In 1964, more than forty years after losing his own leg in a childhood accident, award-winning cartoonist Al Capp - creator of the wildly successful Li'l Abner strip - generously sent the following letter to a young fan who had recently become a fellow amputee. It's beautifully written, and one can only imagine just how valuable such an empathetic letter of support from a personal hero must have been at that time.

Transcript follows.


May 28, 1964

Master Mel Dinker
Columbus Hospital - Room 276
3321 North Maryland Avenue
Milwaukee, Wisconsin

Dear Chip,

I understand you have lost a leg and of course you are not exactly happy about it.

I was about your age when I lost mine, and I have learned a few things since then which you probably have not yet had time to find out for yourself.

The main trick is not to keep remembering what you've lost, but all the rest you have left. When you can do that, other people will too, not because they are afraid of hurting you, but because it just won't be important.

The next step is to get to be the master of your artificial limb and to start doing all the things you did before, just as soon as possible. I will not tell you that your artificial leg will do the job your real one did, anymore than glasses are better than eyes, but it does a pretty darn good job, and soon enough it will mean no more to you than glasses do to those who wear them.

Of all the major misfortunes that can happen to the human body, the loss of a leg is perhaps the least. I don't expect you to know that now, but you will know it.

Good luck!

(Signed, 'Al Capp')


Thursday, 6 May 2010

How to wash George Harrison's car

In 1962, Beatles guitarist George Harrison wrote the following humorous letter — a tongue-in-cheek, step-by-step guide to washing his car — to a young Beatles fanatic by the name of Susan Houghton. It's worth noting that the owner of the soon-to-be-grime-covered Ford Classic at Forthlin Road, as mentioned in step 7, was a certain Mr. McCartney.

Transcript follows.

(Source: Hard Rock Memorabilia; Image of Harrison, via.)


Dear Susan,

I hope you had a good chrimbo, and have a happy nuclear ☮ too. Thank you for giving my mum flowers and chocs. [It was you wasn't it??] Thanks also for the card, in fact THANKS A HEAP SUSAN. "Your too kind" John Lennon

Instructions for washing car:-

1/. Use plenty of soapy clean water, preferably warm.

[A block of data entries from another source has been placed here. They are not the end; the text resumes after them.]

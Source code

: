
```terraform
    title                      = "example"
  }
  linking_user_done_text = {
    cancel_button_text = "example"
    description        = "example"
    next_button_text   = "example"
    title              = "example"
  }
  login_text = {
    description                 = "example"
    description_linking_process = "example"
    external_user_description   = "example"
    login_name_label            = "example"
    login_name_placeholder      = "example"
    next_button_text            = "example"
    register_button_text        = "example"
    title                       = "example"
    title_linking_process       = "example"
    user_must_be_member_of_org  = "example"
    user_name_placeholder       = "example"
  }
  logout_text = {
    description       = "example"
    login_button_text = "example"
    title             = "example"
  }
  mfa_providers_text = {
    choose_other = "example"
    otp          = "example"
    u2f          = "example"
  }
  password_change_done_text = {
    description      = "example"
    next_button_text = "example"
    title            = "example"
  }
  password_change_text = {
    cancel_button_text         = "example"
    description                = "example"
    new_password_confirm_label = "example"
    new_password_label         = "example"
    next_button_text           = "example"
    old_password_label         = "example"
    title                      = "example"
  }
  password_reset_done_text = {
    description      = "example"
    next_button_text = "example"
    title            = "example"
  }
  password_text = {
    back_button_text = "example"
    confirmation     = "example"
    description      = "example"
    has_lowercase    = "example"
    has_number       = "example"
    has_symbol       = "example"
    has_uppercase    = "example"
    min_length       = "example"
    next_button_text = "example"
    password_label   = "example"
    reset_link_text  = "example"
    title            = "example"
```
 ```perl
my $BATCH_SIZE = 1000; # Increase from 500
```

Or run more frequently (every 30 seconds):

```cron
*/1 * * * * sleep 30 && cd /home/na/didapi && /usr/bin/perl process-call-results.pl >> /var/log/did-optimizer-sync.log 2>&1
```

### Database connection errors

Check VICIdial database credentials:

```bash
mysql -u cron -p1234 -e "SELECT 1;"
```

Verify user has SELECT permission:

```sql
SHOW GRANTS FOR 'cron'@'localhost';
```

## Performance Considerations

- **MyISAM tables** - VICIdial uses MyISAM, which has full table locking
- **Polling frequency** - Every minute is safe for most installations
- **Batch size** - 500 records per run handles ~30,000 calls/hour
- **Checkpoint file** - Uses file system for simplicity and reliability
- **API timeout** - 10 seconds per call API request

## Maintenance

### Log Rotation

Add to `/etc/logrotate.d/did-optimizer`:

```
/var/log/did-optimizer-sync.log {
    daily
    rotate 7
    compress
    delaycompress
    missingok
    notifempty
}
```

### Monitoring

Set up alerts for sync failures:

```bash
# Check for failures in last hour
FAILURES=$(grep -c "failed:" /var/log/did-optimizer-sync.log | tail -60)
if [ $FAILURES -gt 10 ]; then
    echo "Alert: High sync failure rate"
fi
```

2/. When car is [though it may take a lot of water]- clean, leave to dry off for about 20 minutes. [You can have a cup of tea now].

3/ Now ask mother to find some dusters, [2 each] and with the polish, apply with no.1 duster over an area of about 1 sq foot at a time, in a circular motion. Don't leave it too long before polishing off. This should be carried out until the car is spotless, and gleaming clean. [Don't forget the wheels!]

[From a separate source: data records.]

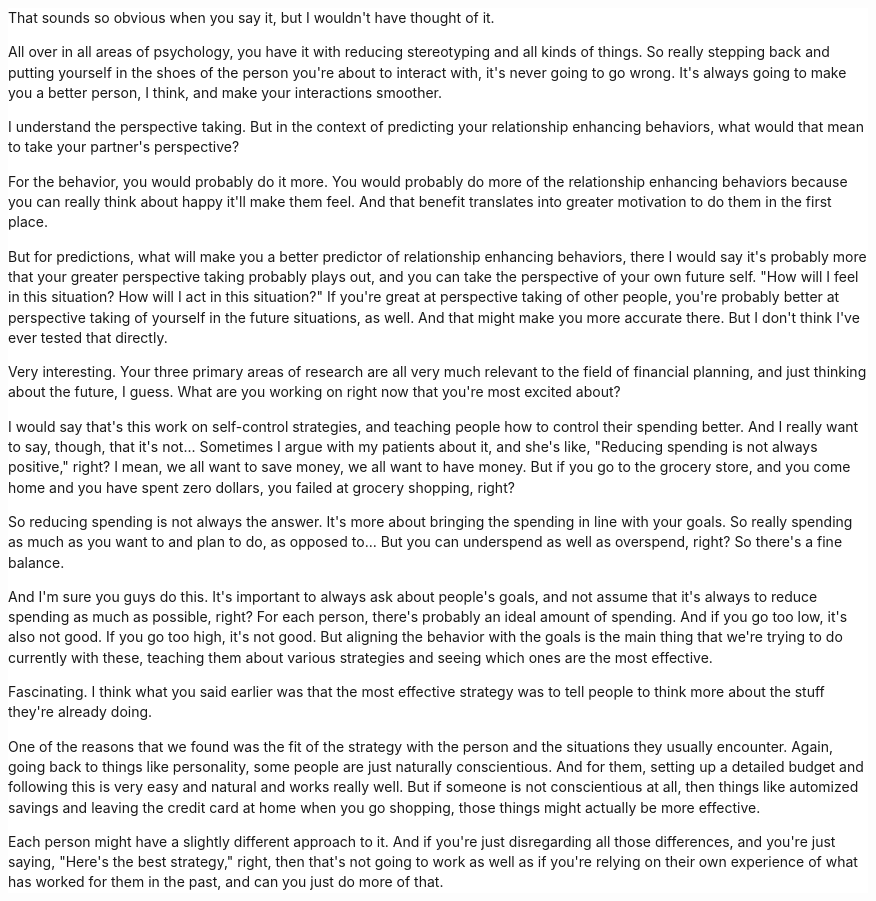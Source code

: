 That sounds so obvious when you say it, but I wouldn't have thought of it.

All over in all areas of psychology, you have it with reducing stereotyping and all kinds of things. So really stepping back and putting yourself in the shoes of the person you're about to interact with, it's never going to go wrong. It's always going to make you a better person, I think, and make your interactions smoother.

I understand the perspective taking. But in the context of predicting your relationship enhancing behaviors, what would that mean to take your partner's perspective?

For the behavior, you would probably do it more. You would probably do more of the relationship enhancing behaviors because you can really think about happy it'll make them feel. And that benefit translates into greater motivation to do them in the first place.

But for predictions, what will make you a better predictor of relationship enhancing behaviors, there I would say it's probably more that your greater perspective taking probably plays out, and you can take the perspective of your own future self. "How will I feel in this situation? How will I act in this situation?" If you're great at perspective taking of other people, you're probably better at perspective taking of yourself in the future situations, as well. And that might make you more accurate there. But I don't think I've ever tested that directly.

Very interesting. Your three primary areas of research are all very much relevant to the field of financial planning, and just thinking about the future, I guess. What are you working on right now that you're most excited about?

I would say that's this work on self-control strategies, and teaching people how to control their spending better. And I really want to say, though, that it's not... Sometimes I argue with my patients about it, and she's like, "Reducing spending is not always positive," right? I mean, we all want to save money, we all want to have money. But if you go to the grocery store, and you come home and you have spent zero dollars, you failed at grocery shopping, right?

So reducing spending is not always the answer. It's more about bringing the spending in line with your goals. So really spending as much as you want to and plan to do, as opposed to... But you can underspend as well as overspend, right? So there's a fine balance.

And I'm sure you guys do this. It's important to always ask about people's goals, and not assume that it's always to reduce spending as much as possible, right? For each person, there's probably an ideal amount of spending. And if you go too low, it's also not good. If you go too high, it's not good. But aligning the behavior with the goals is the main thing that we're trying to do currently with these, teaching them about various strategies and seeing which ones are the most effective.

Fascinating. I think what you said earlier was that the most effective strategy was to tell people to think more about the stuff they're already doing.

One of the reasons that we found was the fit of the strategy with the person and the situations they usually encounter. Again, going back to things like personality, some people are just naturally conscientious. And for them, setting up a detailed budget and following this is very easy and natural and works really well. But if someone is not conscientious at all, then things like automized savings and leaving the credit card at home when you go shopping, those things might actually be more effective.

Each person might have a slightly different approach to it. And if you're just disregarding all those differences, and you're just saying, "Here's the best strategy," right, then that's not going to work as well as if you're relying on their own experience of what has worked for them in the past, and can you just do more of that.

4/. Take 1 brush or vacuum cleaner, and have a bash at the carpets. They too can be made to look like new.

5/. The windows [interior] should be polished now, after which you can retire for another tea.

6/. Before returning home, I suggest you look over the car again, for any parts you may have missed out, on finding, they should be cleaned accordingly.

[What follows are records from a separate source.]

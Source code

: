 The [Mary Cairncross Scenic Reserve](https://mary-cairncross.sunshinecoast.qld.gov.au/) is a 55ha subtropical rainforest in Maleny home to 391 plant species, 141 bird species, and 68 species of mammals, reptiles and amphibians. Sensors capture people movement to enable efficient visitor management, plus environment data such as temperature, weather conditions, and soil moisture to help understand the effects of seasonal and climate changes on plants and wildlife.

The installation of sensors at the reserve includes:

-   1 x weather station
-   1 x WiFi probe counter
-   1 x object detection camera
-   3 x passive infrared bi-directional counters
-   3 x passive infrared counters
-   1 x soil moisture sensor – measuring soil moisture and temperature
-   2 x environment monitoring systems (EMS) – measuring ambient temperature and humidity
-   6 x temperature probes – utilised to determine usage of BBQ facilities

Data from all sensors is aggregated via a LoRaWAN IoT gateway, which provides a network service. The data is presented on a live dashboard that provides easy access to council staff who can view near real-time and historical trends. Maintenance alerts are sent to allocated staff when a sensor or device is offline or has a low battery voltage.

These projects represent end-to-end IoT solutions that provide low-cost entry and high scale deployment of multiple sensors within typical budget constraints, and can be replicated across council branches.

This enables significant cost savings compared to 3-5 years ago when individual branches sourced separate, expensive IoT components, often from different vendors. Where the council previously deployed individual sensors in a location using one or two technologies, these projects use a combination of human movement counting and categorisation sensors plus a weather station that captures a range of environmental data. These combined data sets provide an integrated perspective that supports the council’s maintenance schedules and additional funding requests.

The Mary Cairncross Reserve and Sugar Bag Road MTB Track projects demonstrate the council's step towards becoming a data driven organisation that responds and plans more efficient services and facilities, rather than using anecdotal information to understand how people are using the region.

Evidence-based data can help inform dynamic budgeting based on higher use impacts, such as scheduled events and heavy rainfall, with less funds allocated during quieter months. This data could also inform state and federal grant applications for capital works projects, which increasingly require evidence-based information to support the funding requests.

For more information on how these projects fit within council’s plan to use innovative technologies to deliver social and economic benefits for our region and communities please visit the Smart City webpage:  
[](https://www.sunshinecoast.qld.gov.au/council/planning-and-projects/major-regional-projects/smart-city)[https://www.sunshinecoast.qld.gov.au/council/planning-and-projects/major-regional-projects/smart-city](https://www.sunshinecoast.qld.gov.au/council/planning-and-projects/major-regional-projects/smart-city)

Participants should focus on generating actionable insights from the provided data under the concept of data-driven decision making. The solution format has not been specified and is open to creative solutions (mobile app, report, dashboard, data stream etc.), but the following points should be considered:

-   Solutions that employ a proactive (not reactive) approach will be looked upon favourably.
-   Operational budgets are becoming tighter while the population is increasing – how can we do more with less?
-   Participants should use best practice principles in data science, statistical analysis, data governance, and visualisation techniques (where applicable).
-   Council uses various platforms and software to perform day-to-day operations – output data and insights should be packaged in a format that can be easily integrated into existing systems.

7/. Now proceed to 20 Forthlin RD. with about 6 buckets full of dirty muddy greasey water, where a shiney Ford Classic will be seen. Spread contents of the buckets evenly, so as to leave a nice film of muck over the car. You can now return home knowing you have done your deed for the day. Thank you!!!

Proceedings should be carried out about the 8th of January.

Thanks again for the cheerio for now don't forget Ban the Bog.

Love from George [Harrison] xxxxxx

Tuesday, 4 May 2010

Why should I?

Sensing an opportunity, the UK government's marketing department approached the incredibly popular novelist Agatha Christie in 1961 in an effort to drum up some publicity; the assumption being that Christie, having just been awarded an honorary degree by the University of Exeter, would in return be more than happy to help.

Christie's response was humorously succinct, and, for its recipients at least, disappointing.

Transcript follows.

April 20th 1961

Dear Mr. Kittermaster

I'm sorry I must refuse your suggestion, but I don't enjoy this sort of thing — so really why should I?!

Also I don't see why the conferment of a degree should be an excuse for publicity. I am most averse to the idea.